Sunday, June 26, 2011

...through Spirit

Through the gradual slowing down of vibrations, darkness becomes light, the shadows become colors, the colors...sound. It is believed, that even in this dark realm, there is sound. A sound so high on the scale of harmonics that it is inaccessible...we cannot hear it as it is.[1] At times, my mind might be etched darkly[2], but it never taints my confidence in this alchemic process as this slowing down...speaks to my character. I put my trust in the slowing of these vibrations, basking in a more heavenly light. Allowing the sounds I’ve yet to hear, resonate.

58. Italian Angel

The prisms that fill my room usually don’t arrive till after 3:00 p.m. Right on time...it’s now 3:33 and one just landed next to me. I put my hand out and it slides off the desk onto my hand, double helix and untwined rainbow, (re)marking, gently coursing the head and love lines patterned deeply on my palm. The color doesn’t sway or twirl today, just stays. Steadily pointing southwest and sits there still. Still.

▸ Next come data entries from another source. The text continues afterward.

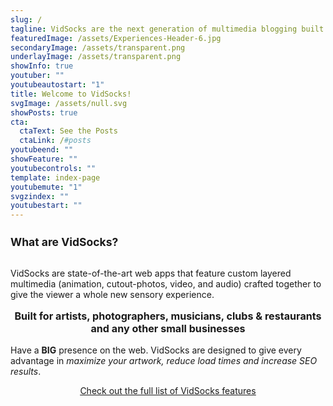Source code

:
 ```yaml
---
slug: /
tagline: VidSocks are the next generation of multimedia blogging built into the fastest cloud=based web apps available today.
featuredImage: /assets/Experiences-Header-6.jpg
secondaryImage: /assets/transparent.png
underlayImage: /assets/transparent.png
showInfo: true
youtuber: ""
youtubeautostart: "1"
title: Welcome to VidSocks!
svgImage: /assets/null.svg
showPosts: true
cta:
  ctaText: See the Posts
  ctaLink: /#posts
youtubeend: ""
showFeature: ""
youtubecontrols: ""
template: index-page
youtubemute: "1"
svgzindex: ""
youtubestart: ""
---
```

<h2 style="font-weight:bold; font-size:125%;">What are VidSocks?</h2>
<br />
VidSocks are state-of-the-art web apps that feature custom layered multimedia (animation, cutout-photos, video, and audio) crafted together to give the viewer a whole new sensory experience.

<h3 style="font-weight:bold; font-size:115%; margin:1rem 0; text-align:center"> Built for artists, photographers, musicians, clubs &amp; restaurants and any other small businesses</h3>

 Have a <strong>BIG</strong> presence on the web. VidSocks are designed to give every advantage in <em>maximize your artwork, reduce load times and increase SEO results</em>. <br />

 <div style="text-align:center; text-decoration:underline"><a href="/about/">Check out the full list of VidSocks features</a></div>
 <br />



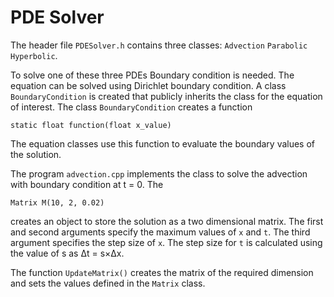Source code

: # PDE Solver

The header file `PDESolver.h` contains three classes: `Advection` `Parabolic` `Hyperbolic`.

To solve one of these three PDEs Boundary condition is needed. The equation can be solved using Dirichlet boundary condition. A class `BoundaryCondition` is created that publicly inherits the class for the equation of interest. The class `BoundaryCondition` creates a function 
```
static float function(float x_value)
```
The equation classes use this function to evaluate the boundary values of the solution.

The program `advection.cpp` implements the class to solve the advection with boundary condition at t = 0.
The 
```
Matrix M(10, 2, 0.02)
```
creates an object to store the solution as a two dimensional matrix. The first and second arguments specify the maximum values of `x` and `t`. The third argument specifies the step size of `x`. The step size for `t` is calculated using the value of s as Δt = s×Δx. 

The function `UpdateMatrix()` creates the matrix of the required dimension and sets the values defined in the `Matrix` class.


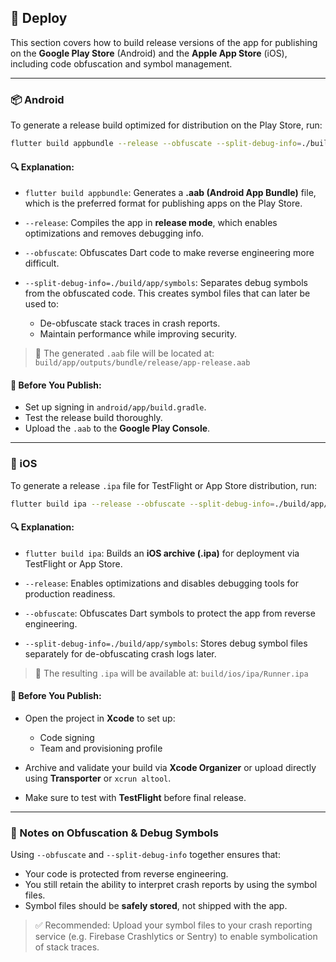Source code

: ## 🚀 Deploy

This section covers how to build release versions of the app for publishing on the **Google Play Store** (Android) and the **Apple App Store** (iOS), including code obfuscation and symbol management.

---

### 📦 Android

To generate a release build optimized for distribution on the Play Store, run:

```bash
flutter build appbundle --release --obfuscate --split-debug-info=./build/app/symbols
```

#### 🔍 Explanation:

* `flutter build appbundle`:
  Generates a **.aab (Android App Bundle)** file, which is the preferred format for publishing apps on the Play Store.

* `--release`:
  Compiles the app in **release mode**, which enables optimizations and removes debugging info.

* `--obfuscate`:
  Obfuscates Dart code to make reverse engineering more difficult.

* `--split-debug-info=./build/app/symbols`:
  Separates debug symbols from the obfuscated code. This creates symbol files that can later be used to:

  * De-obfuscate stack traces in crash reports.
  * Maintain performance while improving security.

> 📁 The generated `.aab` file will be located at:
> `build/app/outputs/bundle/release/app-release.aab`

#### 📝 Before You Publish:

* Set up signing in `android/app/build.gradle`.
* Test the release build thoroughly.
* Upload the `.aab` to the **Google Play Console**.

---

### 🍏 iOS

To generate a release `.ipa` file for TestFlight or App Store distribution, run:

```bash
flutter build ipa --release --obfuscate --split-debug-info=./build/app/symbols
```

#### 🔍 Explanation:

* `flutter build ipa`:
  Builds an **iOS archive (.ipa)** for deployment via TestFlight or App Store.

* `--release`:
  Enables optimizations and disables debugging tools for production readiness.

* `--obfuscate`:
  Obfuscates Dart symbols to protect the app from reverse engineering.

* `--split-debug-info=./build/app/symbols`:
  Stores debug symbol files separately for de-obfuscating crash logs later.

> 📁 The resulting `.ipa` will be available at:
> `build/ios/ipa/Runner.ipa`

#### 📝 Before You Publish:

* Open the project in **Xcode** to set up:

  * Code signing
  * Team and provisioning profile
* Archive and validate your build via **Xcode Organizer** or upload directly using **Transporter** or `xcrun altool`.
* Make sure to test with **TestFlight** before final release.

---

### 🧠 Notes on Obfuscation & Debug Symbols

Using `--obfuscate` and `--split-debug-info` together ensures that:

* Your code is protected from reverse engineering.
* You still retain the ability to interpret crash reports by using the symbol files.
* Symbol files should be **safely stored**, not shipped with the app.

> ✅ Recommended:
> Upload your symbol files to your crash reporting service (e.g. Firebase Crashlytics or Sentry) to enable symbolication of stack traces.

The appearance of the rainbow is an auspicious sign.[3] Viewed as a staircase linking the earth (the world of illusion and suffering) to the heavens (Nirvana). I’m drawn to the radiance of the rainbow. The rainbows I reckon with daily, are always external. Perhaps calling me to safety by slowing down, paying attention. I have trouble trusting places outside of myself, though for some time, particularly in my photography, I’ve sensed my surroundings inviting me to accompany them. I’m in transition, a most exquisite transformation, evolution.


[1] http://www.colormatters.com/vis_bk_white.html

[2] Cixious uses the term black to signify that women have been left out, cut off from the “normal”.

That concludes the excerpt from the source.